------ Records for processing ------

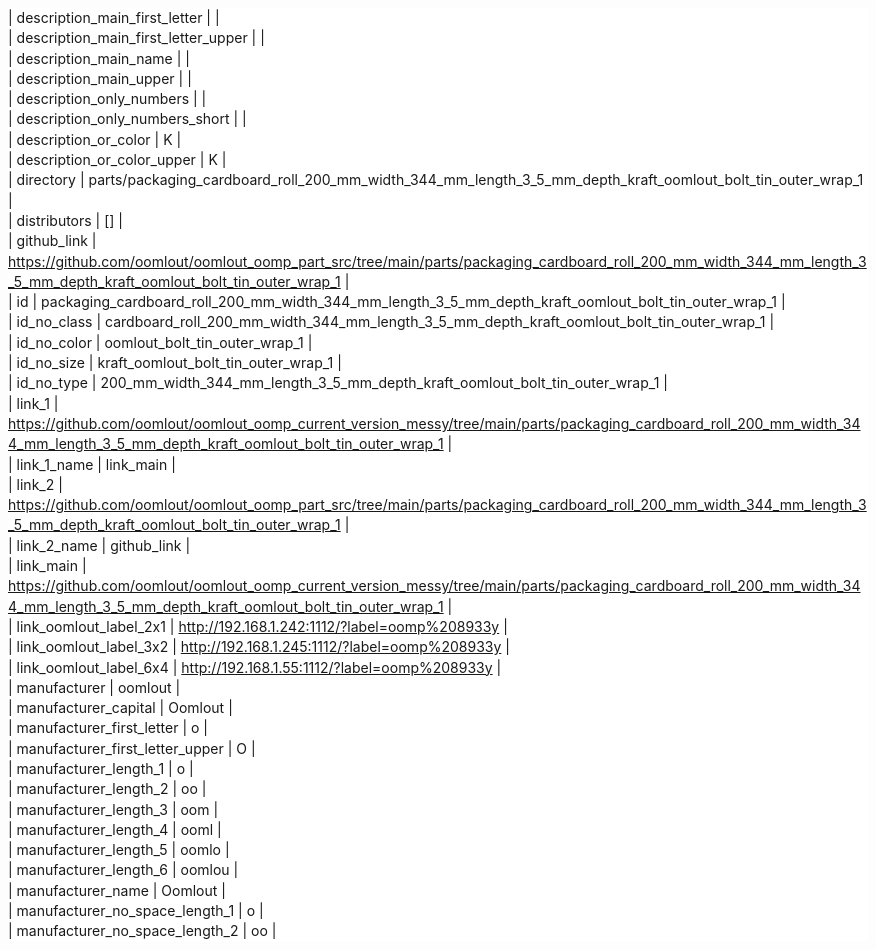 | description_main_first_letter |  |  
| description_main_first_letter_upper |  |  
| description_main_name |  |  
| description_main_upper |  |  
| description_only_numbers |  |  
| description_only_numbers_short |   |  
| description_or_color | K  |  
| description_or_color_upper | K  |  
| directory | parts/packaging_cardboard_roll_200_mm_width_344_mm_length_3_5_mm_depth_kraft_oomlout_bolt_tin_outer_wrap_1 |  
| distributors | [] |  
| github_link | https://github.com/oomlout/oomlout_oomp_part_src/tree/main/parts/packaging_cardboard_roll_200_mm_width_344_mm_length_3_5_mm_depth_kraft_oomlout_bolt_tin_outer_wrap_1 |  
| id | packaging_cardboard_roll_200_mm_width_344_mm_length_3_5_mm_depth_kraft_oomlout_bolt_tin_outer_wrap_1 |  
| id_no_class | cardboard_roll_200_mm_width_344_mm_length_3_5_mm_depth_kraft_oomlout_bolt_tin_outer_wrap_1 |  
| id_no_color | oomlout_bolt_tin_outer_wrap_1 |  
| id_no_size | kraft_oomlout_bolt_tin_outer_wrap_1 |  
| id_no_type | 200_mm_width_344_mm_length_3_5_mm_depth_kraft_oomlout_bolt_tin_outer_wrap_1 |  
| link_1 | https://github.com/oomlout/oomlout_oomp_current_version_messy/tree/main/parts/packaging_cardboard_roll_200_mm_width_344_mm_length_3_5_mm_depth_kraft_oomlout_bolt_tin_outer_wrap_1 |  
| link_1_name | link_main |  
| link_2 | https://github.com/oomlout/oomlout_oomp_part_src/tree/main/parts/packaging_cardboard_roll_200_mm_width_344_mm_length_3_5_mm_depth_kraft_oomlout_bolt_tin_outer_wrap_1 |  
| link_2_name | github_link |  
| link_main | https://github.com/oomlout/oomlout_oomp_current_version_messy/tree/main/parts/packaging_cardboard_roll_200_mm_width_344_mm_length_3_5_mm_depth_kraft_oomlout_bolt_tin_outer_wrap_1 |  
| link_oomlout_label_2x1 | http://192.168.1.242:1112/?label=oomp%208933y |  
| link_oomlout_label_3x2 | http://192.168.1.245:1112/?label=oomp%208933y |  
| link_oomlout_label_6x4 | http://192.168.1.55:1112/?label=oomp%208933y |  
| manufacturer | oomlout |  
| manufacturer_capital | Oomlout |  
| manufacturer_first_letter | o |  
| manufacturer_first_letter_upper | O |  
| manufacturer_length_1 | o |  
| manufacturer_length_2 | oo |  
| manufacturer_length_3 | oom |  
| manufacturer_length_4 | ooml |  
| manufacturer_length_5 | oomlo |  
| manufacturer_length_6 | oomlou |  
| manufacturer_name | Oomlout |  
| manufacturer_no_space_length_1 | o |  
| manufacturer_no_space_length_2 | oo |  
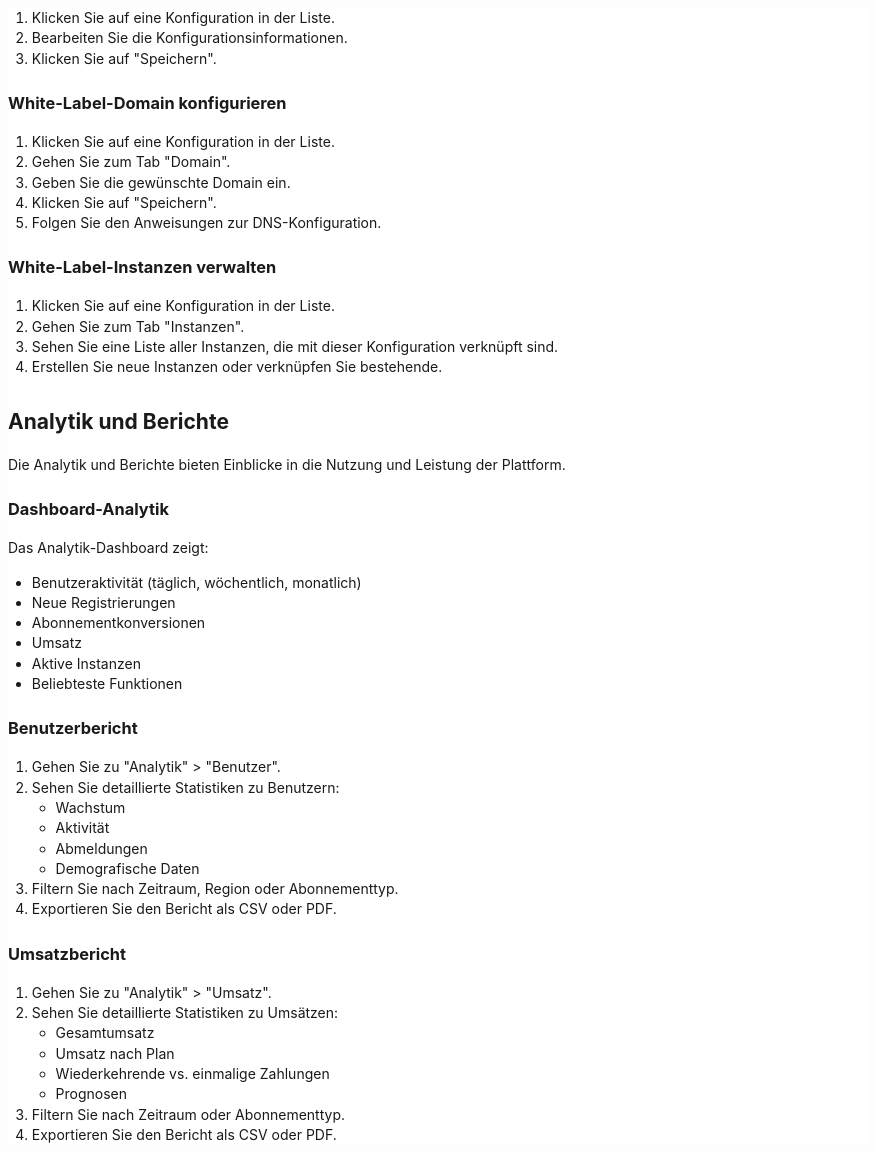 1. Klicken Sie auf eine Konfiguration in der Liste.
2. Bearbeiten Sie die Konfigurationsinformationen.
3. Klicken Sie auf "Speichern".

### White-Label-Domain konfigurieren

1. Klicken Sie auf eine Konfiguration in der Liste.
2. Gehen Sie zum Tab "Domain".
3. Geben Sie die gewünschte Domain ein.
4. Klicken Sie auf "Speichern".
5. Folgen Sie den Anweisungen zur DNS-Konfiguration.

### White-Label-Instanzen verwalten

1. Klicken Sie auf eine Konfiguration in der Liste.
2. Gehen Sie zum Tab "Instanzen".
3. Sehen Sie eine Liste aller Instanzen, die mit dieser Konfiguration verknüpft sind.
4. Erstellen Sie neue Instanzen oder verknüpfen Sie bestehende.

## Analytik und Berichte

Die Analytik und Berichte bieten Einblicke in die Nutzung und Leistung der Plattform.

### Dashboard-Analytik

Das Analytik-Dashboard zeigt:
- Benutzeraktivität (täglich, wöchentlich, monatlich)
- Neue Registrierungen
- Abonnementkonversionen
- Umsatz
- Aktive Instanzen
- Beliebteste Funktionen

### Benutzerbericht

1. Gehen Sie zu "Analytik" > "Benutzer".
2. Sehen Sie detaillierte Statistiken zu Benutzern:
   - Wachstum
   - Aktivität
   - Abmeldungen
   - Demografische Daten
3. Filtern Sie nach Zeitraum, Region oder Abonnementtyp.
4. Exportieren Sie den Bericht als CSV oder PDF.

### Umsatzbericht

1. Gehen Sie zu "Analytik" > "Umsatz".
2. Sehen Sie detaillierte Statistiken zu Umsätzen:
   - Gesamtumsatz
   - Umsatz nach Plan
   - Wiederkehrende vs. einmalige Zahlungen
   - Prognosen
3. Filtern Sie nach Zeitraum oder Abonnementtyp.
4. Exportieren Sie den Bericht als CSV oder PDF.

------

* _Work order_
Each line from the first line of the data above through the one containing "link_1_name | link_main |" must be set down exactly; the pictures must not be.

* _Exercise output_
 | description_main_first_letter |  |  
| description_main_first_letter_upper |  |  
| description_main_name |  |  
| description_main_upper |  |  
| description_only_numbers |  |  
| description_only_numbers_short |   |  
| description_or_color | K  |  
| description_or_color_upper | K  |  
| directory | parts/packaging_cardboard_roll_200_mm_width_344_mm_length_3_5_mm_depth_kraft_oomlout_bolt_tin_outer_wrap_1 |  
| distributors | [] |  
| github_link | https://github.com/oomlout/oomlout_oomp_part_src/tree/main/parts/packaging_cardboard_roll_200_mm_width_344_mm_length_3_5_mm_depth_kraft_oomlout_bolt_tin_outer_wrap_1 |  
| id | packaging_cardboard_roll_200_mm_width_344_mm_length_3_5_mm_depth_kraft_oomlout_bolt_tin_outer_wrap_1 |  
| id_no_class | cardboard_roll_200_mm_width_344_mm_length_3_5_mm_depth_kraft_oomlout_bolt_tin_outer_wrap_1 |  
| id_no_color | oomlout_bolt_tin_outer_wrap_1 |  
| id_no_size | kraft_oomlout_bolt_tin_outer_wrap_1 |  
| id_no_type | 200_mm_width_344_mm_length_3_5_mm_depth_kraft_oomlout_bolt_tin_outer_wrap_1 |  
| link_1 | https://github.com/oomlout/oomlout_oomp_current_version_messy/tree/main/parts/packaging_cardboard_roll_200_mm_width_344_mm_length_3_5_mm_depth_kraft_oomlout_bolt_tin_outer_wrap_1 |  
| link_1_name | link_main |  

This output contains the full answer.